Arkansas’ previous school choice law was declared unconstitutional last year because nonresident students could not transfer to a district that had a higher percentage of their own race than the student’s. Legislators are considering several school choice bills to replace that law.
“You’re the mom or you’re the grandparent,” he said. “Why shouldn’t you have the right and the option to send that child to a district where they will get the best possible education for them? One size doesn’t fit all.”
But legislators expressed concern that an unlimited school choice law would result in schools resegregating along racial lines. Sen. Linda Chesterfield (D-Little Rock) said she went to all-African-American schools until she attended Hendrix College, and while she received a good education, she used five-year-old textbooks and other outdated equipment.
She said she feared that unlimited school choice would lead to a segregated system where certain schools had access to better resources. “I do know that money flows from where money is, and there’s not a lot of money in the black community,” she said. “And when you resegregate schools, money tends to flow where white children are, not where black children are.”
Gordy responded that African-American students now are trapped in bad schools because they don’t have a choice option.
Gordy also argued in favor of more charter schools, which are public schools that have more freedom to experiment than traditional public schools. He emphasized that increased competition would force many schools to get better. He said his group was not trying to attack public schools.
The legislators were not convinced. Sen. Joyce Elliott (D-Little Rock) argued that schools succeed better by cooperating, not competing, and that increased competition would create a system of winners and losers. Rep. Reginald Murdock (D-Marianna) said he feared that a system with many charter schools would undermine traditional schools, leaving them with only unprepared students struggling because of socioeconomic factors.

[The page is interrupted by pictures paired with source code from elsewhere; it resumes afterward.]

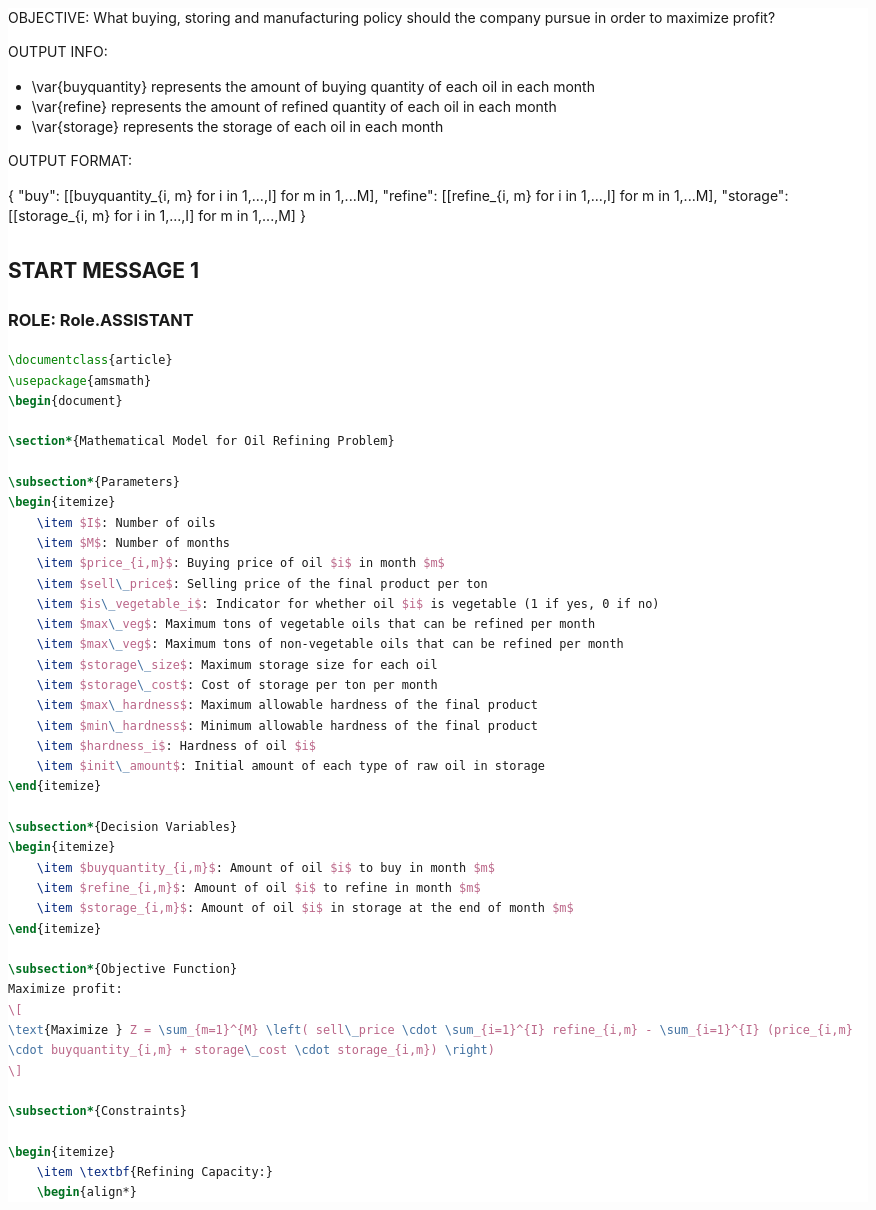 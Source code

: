 
OBJECTIVE: What buying, storing and manufacturing policy should the company pursue in order to maximize profit?

OUTPUT INFO: 

- \var{buyquantity} represents the amount of buying quantity of each oil in each month
- \var{refine} represents the amount of refined quantity of each oil in each month
- \var{storage} represents the storage of each oil in each month
 
OUTPUT FORMAT: 

{
    "buy": [[buyquantity_{i, m} for i in 1,...,I] for m in 1,...M],
    "refine": [[refine_{i, m} for i in 1,...,I] for m in 1,...M],
    "storage": [[storage_{i, m} for i in 1,...,I] for m in 1,...,M]
} 

</DESCRIPTION>


## START MESSAGE 1 
### ROLE: Role.ASSISTANT
```latex
\documentclass{article}
\usepackage{amsmath}
\begin{document}

\section*{Mathematical Model for Oil Refining Problem}

\subsection*{Parameters}
\begin{itemize}
    \item $I$: Number of oils
    \item $M$: Number of months
    \item $price_{i,m}$: Buying price of oil $i$ in month $m$
    \item $sell\_price$: Selling price of the final product per ton
    \item $is\_vegetable_i$: Indicator for whether oil $i$ is vegetable (1 if yes, 0 if no)
    \item $max\_veg$: Maximum tons of vegetable oils that can be refined per month
    \item $max\_veg$: Maximum tons of non-vegetable oils that can be refined per month
    \item $storage\_size$: Maximum storage size for each oil
    \item $storage\_cost$: Cost of storage per ton per month
    \item $max\_hardness$: Maximum allowable hardness of the final product
    \item $min\_hardness$: Minimum allowable hardness of the final product
    \item $hardness_i$: Hardness of oil $i$
    \item $init\_amount$: Initial amount of each type of raw oil in storage
\end{itemize}

\subsection*{Decision Variables}
\begin{itemize}
    \item $buyquantity_{i,m}$: Amount of oil $i$ to buy in month $m$ 
    \item $refine_{i,m}$: Amount of oil $i$ to refine in month $m$ 
    \item $storage_{i,m}$: Amount of oil $i$ in storage at the end of month $m$
\end{itemize}

\subsection*{Objective Function}
Maximize profit:
\[
\text{Maximize } Z = \sum_{m=1}^{M} \left( sell\_price \cdot \sum_{i=1}^{I} refine_{i,m} - \sum_{i=1}^{I} (price_{i,m} \cdot buyquantity_{i,m} + storage\_cost \cdot storage_{i,m}) \right)
\]

\subsection*{Constraints}

\begin{itemize}
    \item \textbf{Refining Capacity:}
    \begin{align*}
```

Gordy’s group is led by some of the state’s heavy hitters: Jim Walton of the Walton family, Arkansas Democrat-Gazette publisher Walter Hussman, Bill Dillard of Dillard’s Department Stores, and Murphy Oil’s Claiborne Deming.
They and school reformers have been making a stronger push for school reforms this session that has resulted in some pushback from traditional school advocates. On Jan. 29, school reformers held a rally at the Capitol headlined by former Florida Gov. Jeb Bush. The next day, traditional school supporters responded with a rally of their own.
Rich Huddleston, head of Arkansas Advocates for Children and Families, testified after Gordy on behalf of the Arkansas Opportunity to Learn Campaign, a coalition involving some of those groups. He laid out a different set of priorities such as expanding access to pre-kindergarten education and improving access to afterschool and summer programs.